* _Task goal_
The records that follow are to be transcribed in full, without their images.
━━━━━ Records shown ━━━━━
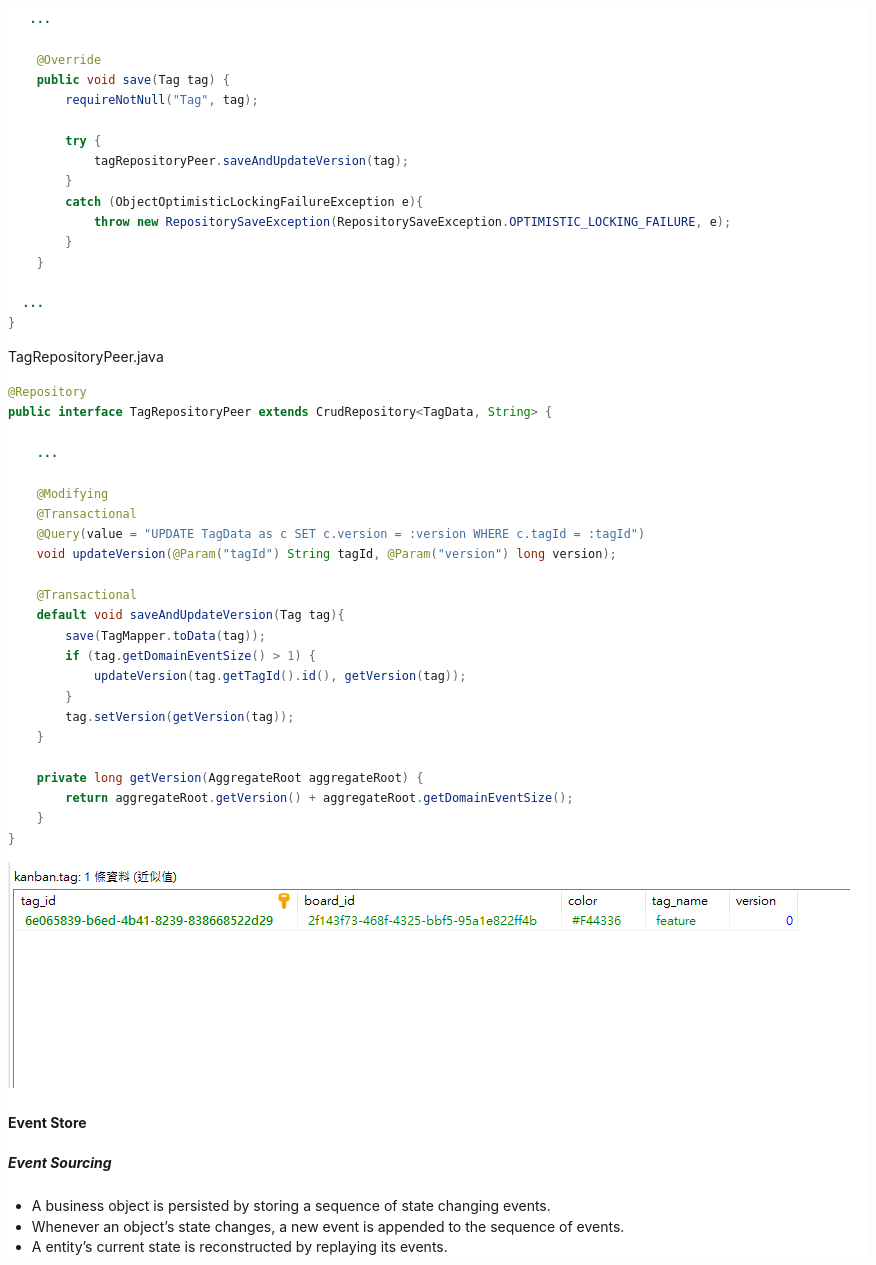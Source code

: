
 ```java
   ...

    @Override
    public void save(Tag tag) {
        requireNotNull("Tag", tag);

        try {
            tagRepositoryPeer.saveAndUpdateVersion(tag);
        }
        catch (ObjectOptimisticLockingFailureException e){
            throw new RepositorySaveException(RepositorySaveException.OPTIMISTIC_LOCKING_FAILURE, e);
        }
    }

  ...
}
```

TagRepositoryPeer.java  
```java
@Repository
public interface TagRepositoryPeer extends CrudRepository<TagData, String> {
    
    ...

    @Modifying
    @Transactional
    @Query(value = "UPDATE TagData as c SET c.version = :version WHERE c.tagId = :tagId")
    void updateVersion(@Param("tagId") String tagId, @Param("version") long version);

    @Transactional
    default void saveAndUpdateVersion(Tag tag){
        save(TagMapper.toData(tag));
        if (tag.getDomainEventSize() > 1) {
            updateVersion(tag.getTagId().id(), getVersion(tag));
        }
        tag.setVersion(getVersion(tag));
    }

    private long getVersion(AggregateRoot aggregateRoot) {
        return aggregateRoot.getVersion() + aggregateRoot.getDomainEventSize();
    }
}
```  
![pics](./picture/RDB_database.png)  
#### Event Store  
##### Event Sourcing  
- A business object is persisted by storing a sequence of state changing events.  
- Whenever an object’s state changes, a new event is appended to the sequence of events.  
- A entity’s current state is reconstructed by replaying its events.  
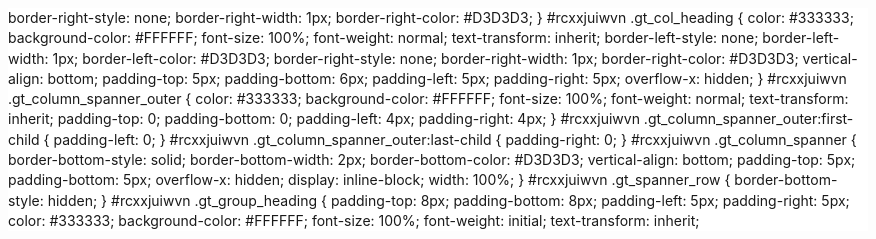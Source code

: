   border-right-style: none;
  border-right-width: 1px;
  border-right-color: #D3D3D3;
}
&#10;#rcxxjuiwvn .gt_col_heading {
  color: #333333;
  background-color: #FFFFFF;
  font-size: 100%;
  font-weight: normal;
  text-transform: inherit;
  border-left-style: none;
  border-left-width: 1px;
  border-left-color: #D3D3D3;
  border-right-style: none;
  border-right-width: 1px;
  border-right-color: #D3D3D3;
  vertical-align: bottom;
  padding-top: 5px;
  padding-bottom: 6px;
  padding-left: 5px;
  padding-right: 5px;
  overflow-x: hidden;
}
&#10;#rcxxjuiwvn .gt_column_spanner_outer {
  color: #333333;
  background-color: #FFFFFF;
  font-size: 100%;
  font-weight: normal;
  text-transform: inherit;
  padding-top: 0;
  padding-bottom: 0;
  padding-left: 4px;
  padding-right: 4px;
}
&#10;#rcxxjuiwvn .gt_column_spanner_outer:first-child {
  padding-left: 0;
}
&#10;#rcxxjuiwvn .gt_column_spanner_outer:last-child {
  padding-right: 0;
}
&#10;#rcxxjuiwvn .gt_column_spanner {
  border-bottom-style: solid;
  border-bottom-width: 2px;
  border-bottom-color: #D3D3D3;
  vertical-align: bottom;
  padding-top: 5px;
  padding-bottom: 5px;
  overflow-x: hidden;
  display: inline-block;
  width: 100%;
}
&#10;#rcxxjuiwvn .gt_spanner_row {
  border-bottom-style: hidden;
}
&#10;#rcxxjuiwvn .gt_group_heading {
  padding-top: 8px;
  padding-bottom: 8px;
  padding-left: 5px;
  padding-right: 5px;
  color: #333333;
  background-color: #FFFFFF;
  font-size: 100%;
  font-weight: initial;
  text-transform: inherit;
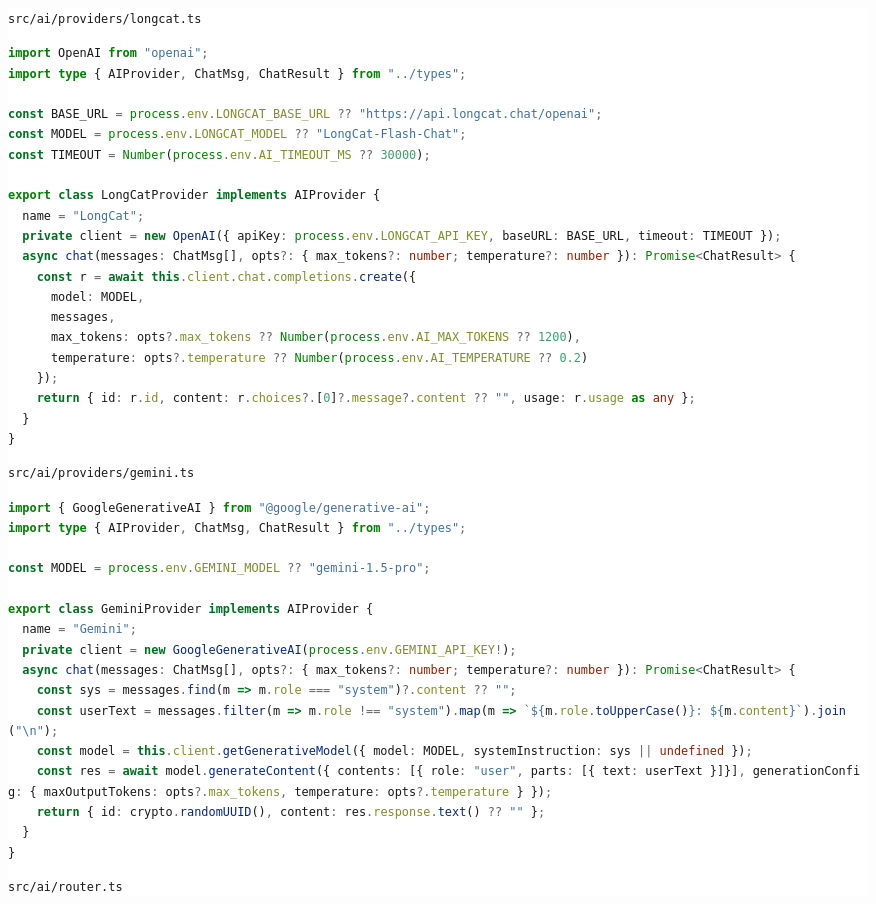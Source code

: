 `src/ai/providers/longcat.ts`

```ts
import OpenAI from "openai";
import type { AIProvider, ChatMsg, ChatResult } from "../types";

const BASE_URL = process.env.LONGCAT_BASE_URL ?? "https://api.longcat.chat/openai";
const MODEL = process.env.LONGCAT_MODEL ?? "LongCat-Flash-Chat";
const TIMEOUT = Number(process.env.AI_TIMEOUT_MS ?? 30000);

export class LongCatProvider implements AIProvider {
  name = "LongCat";
  private client = new OpenAI({ apiKey: process.env.LONGCAT_API_KEY, baseURL: BASE_URL, timeout: TIMEOUT });
  async chat(messages: ChatMsg[], opts?: { max_tokens?: number; temperature?: number }): Promise<ChatResult> {
    const r = await this.client.chat.completions.create({
      model: MODEL,
      messages,
      max_tokens: opts?.max_tokens ?? Number(process.env.AI_MAX_TOKENS ?? 1200),
      temperature: opts?.temperature ?? Number(process.env.AI_TEMPERATURE ?? 0.2)
    });
    return { id: r.id, content: r.choices?.[0]?.message?.content ?? "", usage: r.usage as any };
  }
}
```

`src/ai/providers/gemini.ts`

```ts
import { GoogleGenerativeAI } from "@google/generative-ai";
import type { AIProvider, ChatMsg, ChatResult } from "../types";

const MODEL = process.env.GEMINI_MODEL ?? "gemini-1.5-pro";

export class GeminiProvider implements AIProvider {
  name = "Gemini";
  private client = new GoogleGenerativeAI(process.env.GEMINI_API_KEY!);
  async chat(messages: ChatMsg[], opts?: { max_tokens?: number; temperature?: number }): Promise<ChatResult> {
    const sys = messages.find(m => m.role === "system")?.content ?? "";
    const userText = messages.filter(m => m.role !== "system").map(m => `${m.role.toUpperCase()}: ${m.content}`).join("\n");
    const model = this.client.getGenerativeModel({ model: MODEL, systemInstruction: sys || undefined });
    const res = await model.generateContent({ contents: [{ role: "user", parts: [{ text: userText }]}], generationConfig: { maxOutputTokens: opts?.max_tokens, temperature: opts?.temperature } });
    return { id: crypto.randomUUID(), content: res.response.text() ?? "" };
  }
}
```

`src/ai/router.ts`
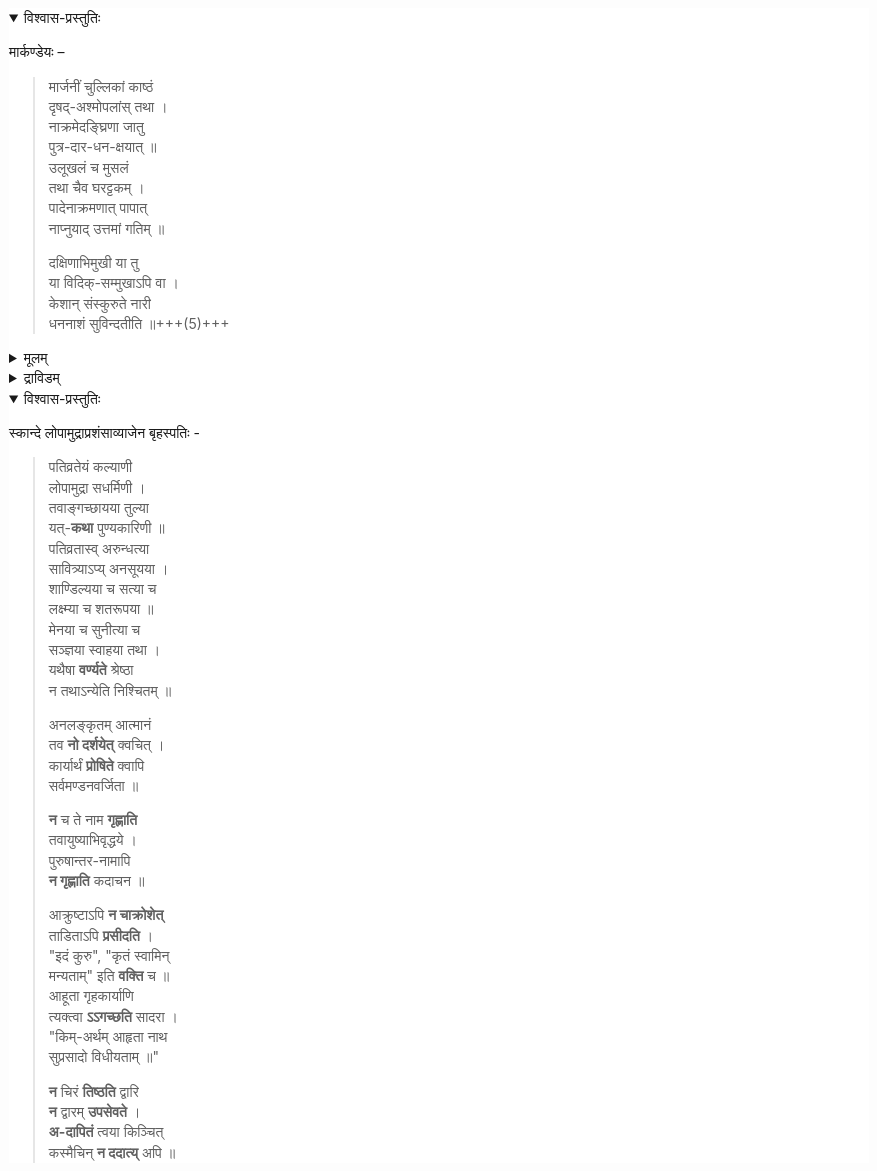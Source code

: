 

<details open><summary>विश्वास-प्रस्तुतिः</summary>

मार्कण्डेयः – 

> मार्जनीं चुल्लिकां काष्ठं  
दृषद्-अश्मोपलांस् तथा ।  
नाक्रमेदङ्घ्रिणा जातु  
पुत्र-दार-धन-क्षयात् ॥  
उलूखलं च मुसलं  
तथा चैव घरट्टकम् ।  
पादेनाक्रमणात् पापात्  
नाप्नुयाद् उत्तमां गतिम् ॥  
> 
> दक्षिणाभिमुखी या तु  
या विदिक्-सम्मुखाऽपि वा ।  
केशान् संस्कुरुते नारी  
धननाशं सुविन्दतीति ॥+++(5)+++
</details>

<details><summary>मूलम्</summary></details>

<details><summary>द्राविडम्</summary></details>



<details open><summary>विश्वास-प्रस्तुतिः</summary>

स्कान्दे लोपामुद्राप्रशंसाव्याजेन बृहस्पतिः -

> पतिव्रतेयं कल्याणी  
लोपामुद्रा सधर्मिणी ।  
तवाङ्गच्छायया तुल्या  
यत्-**कथा** पुण्यकारिणी ॥  
पतिव्रतास्व् अरुन्धत्या  
सावित्र्याऽप्य् अनसूयया ।  
शाण्डिल्यया च सत्या च  
लक्ष्म्या च शतरूपया ॥  
मेनया च सुनीत्या च  
सञ्ज्ञया स्वाहया तथा ।  
यथैषा **वर्ण्यते** श्रेष्ठा  
न तथाऽन्येति निश्चितम् ॥  
>
> अनलङ्कृतम् आत्मानं  
तव **नो दर्शयेत्** क्वचित् ।  
कार्यार्थं **प्रोषिते** क्वापि  
सर्वमण्डनवर्जिता ॥  
>
> **न** च ते नाम **गृह्णाति**  
तवायुष्याभिवृद्धये ।  
पुरुषान्तर-नामापि  
**न गृह्णाति** कदाचन ॥  
> 
> आक्रुष्टाऽपि **न चाक्रोशेत्**  
ताडिताऽपि **प्रसीदति** ।  
"इदं कुरु", "कृतं स्वामिन्  
मन्यताम्" इति **वक्ति** च ॥  
आहूता गृहकार्याणि  
त्यक्त्वा **ऽऽगच्छति** सादरा ।  
"किम्-अर्थम् आहृता नाथ  
सुप्रसादो विधीयताम् ॥"  
>
> **न** चिरं **तिष्ठति** द्वारि  
**न** द्वारम् **उपसेवते** ।  
**अ-दापितं** त्वया किञ्चित्  
कस्मैचिन् **न ददात्य्** अपि ॥  
>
━━━━━
* _Written reply_
Source code

:
 ```java
   ...

    @Override
    public void save(Tag tag) {
        requireNotNull("Tag", tag);

        try {
            tagRepositoryPeer.saveAndUpdateVersion(tag);
        }
        catch (ObjectOptimisticLockingFailureException e){
            throw new RepositorySaveException(RepositorySaveException.OPTIMISTIC_LOCKING_FAILURE, e);
        }
    }

  ...
}
```

TagRepositoryPeer.java  
```java
@Repository
public interface TagRepositoryPeer extends CrudRepository<TagData, String> {
    
    ...

    @Modifying
    @Transactional
    @Query(value = "UPDATE TagData as c SET c.version = :version WHERE c.tagId = :tagId")
    void updateVersion(@Param("tagId") String tagId, @Param("version") long version);

    @Transactional
    default void saveAndUpdateVersion(Tag tag){
        save(TagMapper.toData(tag));
        if (tag.getDomainEventSize() > 1) {
            updateVersion(tag.getTagId().id(), getVersion(tag));
        }
        tag.setVersion(getVersion(tag));
    }

    private long getVersion(AggregateRoot aggregateRoot) {
        return aggregateRoot.getVersion() + aggregateRoot.getDomainEventSize();
    }
}
```  
![pics](./picture/RDB_database.png)  
#### Event Store  
##### Event Sourcing  
- A business object is persisted by storing a sequence of state changing events.  
- Whenever an object’s state changes, a new event is appended to the sequence of events.  
- A entity’s current state is reconstructed by replaying its events.  
Source code

:   border-right-style: none;
  border-right-width: 1px;
  border-right-color: #D3D3D3;
}
&#10;#rcxxjuiwvn .gt_col_heading {
  color: #333333;
  background-color: #FFFFFF;
  font-size: 100%;
  font-weight: normal;
  text-transform: inherit;
  border-left-style: none;
  border-left-width: 1px;
  border-left-color: #D3D3D3;
  border-right-style: none;
  border-right-width: 1px;
  border-right-color: #D3D3D3;
  vertical-align: bottom;
  padding-top: 5px;
  padding-bottom: 6px;
  padding-left: 5px;
  padding-right: 5px;
  overflow-x: hidden;
}
&#10;#rcxxjuiwvn .gt_column_spanner_outer {
  color: #333333;
  background-color: #FFFFFF;
  font-size: 100%;
  font-weight: normal;
  text-transform: inherit;
  padding-top: 0;
  padding-bottom: 0;
  padding-left: 4px;
  padding-right: 4px;
}
&#10;#rcxxjuiwvn .gt_column_spanner_outer:first-child {
  padding-left: 0;
}
&#10;#rcxxjuiwvn .gt_column_spanner_outer:last-child {
  padding-right: 0;
}
&#10;#rcxxjuiwvn .gt_column_spanner {
  border-bottom-style: solid;
  border-bottom-width: 2px;
  border-bottom-color: #D3D3D3;
  vertical-align: bottom;
  padding-top: 5px;
  padding-bottom: 5px;
  overflow-x: hidden;
  display: inline-block;
  width: 100%;
}
&#10;#rcxxjuiwvn .gt_spanner_row {
  border-bottom-style: hidden;
}
&#10;#rcxxjuiwvn .gt_group_heading {
  padding-top: 8px;
  padding-bottom: 8px;
  padding-left: 5px;
  padding-right: 5px;
  color: #333333;
  background-color: #FFFFFF;
  font-size: 100%;
  font-weight: initial;
  text-transform: inherit;
Source code

: `src/ai/providers/longcat.ts`

```ts
import OpenAI from "openai";
import type { AIProvider, ChatMsg, ChatResult } from "../types";

const BASE_URL = process.env.LONGCAT_BASE_URL ?? "https://api.longcat.chat/openai";
const MODEL = process.env.LONGCAT_MODEL ?? "LongCat-Flash-Chat";
const TIMEOUT = Number(process.env.AI_TIMEOUT_MS ?? 30000);

export class LongCatProvider implements AIProvider {
  name = "LongCat";
  private client = new OpenAI({ apiKey: process.env.LONGCAT_API_KEY, baseURL: BASE_URL, timeout: TIMEOUT });
  async chat(messages: ChatMsg[], opts?: { max_tokens?: number; temperature?: number }): Promise<ChatResult> {
    const r = await this.client.chat.completions.create({
      model: MODEL,
      messages,
      max_tokens: opts?.max_tokens ?? Number(process.env.AI_MAX_TOKENS ?? 1200),
      temperature: opts?.temperature ?? Number(process.env.AI_TEMPERATURE ?? 0.2)
    });
    return { id: r.id, content: r.choices?.[0]?.message?.content ?? "", usage: r.usage as any };
  }
}
```

`src/ai/providers/gemini.ts`

```ts
import { GoogleGenerativeAI } from "@google/generative-ai";
import type { AIProvider, ChatMsg, ChatResult } from "../types";

const MODEL = process.env.GEMINI_MODEL ?? "gemini-1.5-pro";

export class GeminiProvider implements AIProvider {
  name = "Gemini";
  private client = new GoogleGenerativeAI(process.env.GEMINI_API_KEY!);
  async chat(messages: ChatMsg[], opts?: { max_tokens?: number; temperature?: number }): Promise<ChatResult> {
    const sys = messages.find(m => m.role === "system")?.content ?? "";
    const userText = messages.filter(m => m.role !== "system").map(m => `${m.role.toUpperCase()}: ${m.content}`).join("\n");
    const model = this.client.getGenerativeModel({ model: MODEL, systemInstruction: sys || undefined });
    const res = await model.generateContent({ contents: [{ role: "user", parts: [{ text: userText }]}], generationConfig: { maxOutputTokens: opts?.max_tokens, temperature: opts?.temperature } });
    return { id: crypto.randomUUID(), content: res.response.text() ?? "" };
  }
}
```

`src/ai/router.ts`
Source code

: 

<details open><summary>विश्वास-प्रस्तुतिः</summary>

मार्कण्डेयः – 

> मार्जनीं चुल्लिकां काष्ठं  
दृषद्-अश्मोपलांस् तथा ।  
नाक्रमेदङ्घ्रिणा जातु  
पुत्र-दार-धन-क्षयात् ॥  
उलूखलं च मुसलं  
तथा चैव घरट्टकम् ।  
पादेनाक्रमणात् पापात्  
नाप्नुयाद् उत्तमां गतिम् ॥  
> 
> दक्षिणाभिमुखी या तु  
या विदिक्-सम्मुखाऽपि वा ।  
केशान् संस्कुरुते नारी  
धननाशं सुविन्दतीति ॥+++(5)+++
</details>

<details><summary>मूलम्</summary></details>

<details><summary>द्राविडम्</summary></details>



<details open><summary>विश्वास-प्रस्तुतिः</summary>

स्कान्दे लोपामुद्राप्रशंसाव्याजेन बृहस्पतिः -

> पतिव्रतेयं कल्याणी  
लोपामुद्रा सधर्मिणी ।  
तवाङ्गच्छायया तुल्या  
यत्-**कथा** पुण्यकारिणी ॥  
पतिव्रतास्व् अरुन्धत्या  
सावित्र्याऽप्य् अनसूयया ।  
शाण्डिल्यया च सत्या च  
लक्ष्म्या च शतरूपया ॥  
मेनया च सुनीत्या च  
सञ्ज्ञया स्वाहया तथा ।  
यथैषा **वर्ण्यते** श्रेष्ठा  
न तथाऽन्येति निश्चितम् ॥  
>
> अनलङ्कृतम् आत्मानं  
तव **नो दर्शयेत्** क्वचित् ।  
कार्यार्थं **प्रोषिते** क्वापि  
सर्वमण्डनवर्जिता ॥  
>
> **न** च ते नाम **गृह्णाति**  
तवायुष्याभिवृद्धये ।  
पुरुषान्तर-नामापि  
**न गृह्णाति** कदाचन ॥  
> 
> आक्रुष्टाऽपि **न चाक्रोशेत्**  
ताडिताऽपि **प्रसीदति** ।  
"इदं कुरु", "कृतं स्वामिन्  
मन्यताम्" इति **वक्ति** च ॥  
आहूता गृहकार्याणि  
त्यक्त्वा **ऽऽगच्छति** सादरा ।  
"किम्-अर्थम् आहृता नाथ  
सुप्रसादो विधीयताम् ॥"  
>
> **न** चिरं **तिष्ठति** द्वारि  
**न** द्वारम् **उपसेवते** ।  
**अ-दापितं** त्वया किञ्चित्  
कस्मैचिन् **न ददात्य्** अपि ॥  
>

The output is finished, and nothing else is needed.